2) Paying for performance makes a big difference in developer productivity. That why startups get so much done - they live or die based on how hard and more importantly, how effectively they work. As we've grown from a couple developers to over twenty developers, I think our pace has slowed. I'd like to see it more like the early days.

3) The best sales people can make 2X what a developer makes. As a developer, it would be nice to be able to make that much money. But the company cannot do that right now, because it cannot accurately measure my performance.



20 developers has lower productivity for a lot more reasons than individual incentives. This has been widely recognized since The Mythical Man-Month.

Concrete data point for you that I ran across in Software Estimation by Steve McConnell. The average team of 5-8 programmers can get a medium sized project done in the same calendar time as a team of 20 programmers. As teams grow beyond 20 programmers, total throughput improves. This is from a study with project side measured in lines of code. There is every reason to believe that the larger team has more reinvention within their project, and therefore their project of equivalent size has less functionality.

The fundamental reason has to do with lines of communication. As you add a person to a team, the number of lines of communication you add is the size of the team. At some point people take up more energy from others than they contribute useful work themselves. There are a myriad of organizational techniques which try to mitigate this problem, but all suffer from the defect that they force people to use less productive forms of communication (for instance writing documents that can be read by many others), and therefore lower individual productivity.

Therefore if you've got 20 developers you should seriously consider going back to a small team, find a way to partition them into groups with minimal interactions, or scale your organization up until you have a lot more developers than that. The first two try to solve organizational problems that lead to low throughput, the last accepts the issues but lets you tackle problems that the small team couldn't.

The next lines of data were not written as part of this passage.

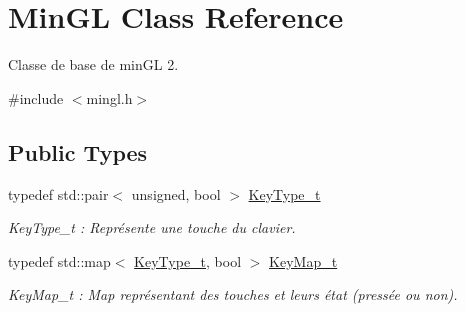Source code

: \hypertarget{class_min_g_l}{}\section{Min\+GL Class Reference}
\label{class_min_g_l}


Classe de base de min\+GL 2.  




{\ttfamily \#include $<$mingl.\+h$>$}

\subsection*{Public Types}
\begin{DoxyCompactItemize}
\item 
typedef std\+::pair$<$ unsigned, bool $>$ \hyperlink{class_min_g_l_a6e612d21ed9723c37ad91093f7b48c96}{Key\+Type\+\_\+t}
\begin{DoxyCompactList}\small\item\em Key\+Type\+\_\+t \+: Représente une touche du clavier. \end{DoxyCompactList}\item 
typedef std\+::map$<$ \hyperlink{class_min_g_l_a6e612d21ed9723c37ad91093f7b48c96}{Key\+Type\+\_\+t}, bool $>$ \hyperlink{class_min_g_l_a084b1a739a671ad7d6af07792bd56af1}{Key\+Map\+\_\+t}
\begin{DoxyCompactList}\small\item\em Key\+Map\+\_\+t \+: Map représentant des touches et leurs état (pressée ou non). \end{DoxyCompactList}\end{DoxyCompactItemize}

Another random suggestion. If you're interested in productivity, pick up a copy of Peopleware and Rapid Development, read them, and pick a set of best practices to try.


We already have teams of 3-4 developers, working on separate projects with minimal interactions. If we didn't do that we would be thrashing. We're aware of the Peopleware/Mythical Man Month issue.

But still, I think we could do better. Working based on hitting external goals adds invaluable focus to a team.


1) I think this is just a symptom of bad management. Again, I'm not arguing that the market situation is optimal for individual companies, just that equilibrium is reached in the market as a whole, more or less. Sometimes this is accomplished by companies with poor management going out of business because they can't accurately judge the priorities of projects.

2) I think there's a lot of reasons that startups get more done, like just having fewer people.

3) If the best salespeople make 2x as much, it's because they're 2x as valuable. I also doubt that the best salespeople make 2x as much as the best developers, but if so, it's likely because they're twice as valuable. If you want to make that much, go do sales. And if you can't because you lack the skills, perhaps that tells you something about the value of salespeople :)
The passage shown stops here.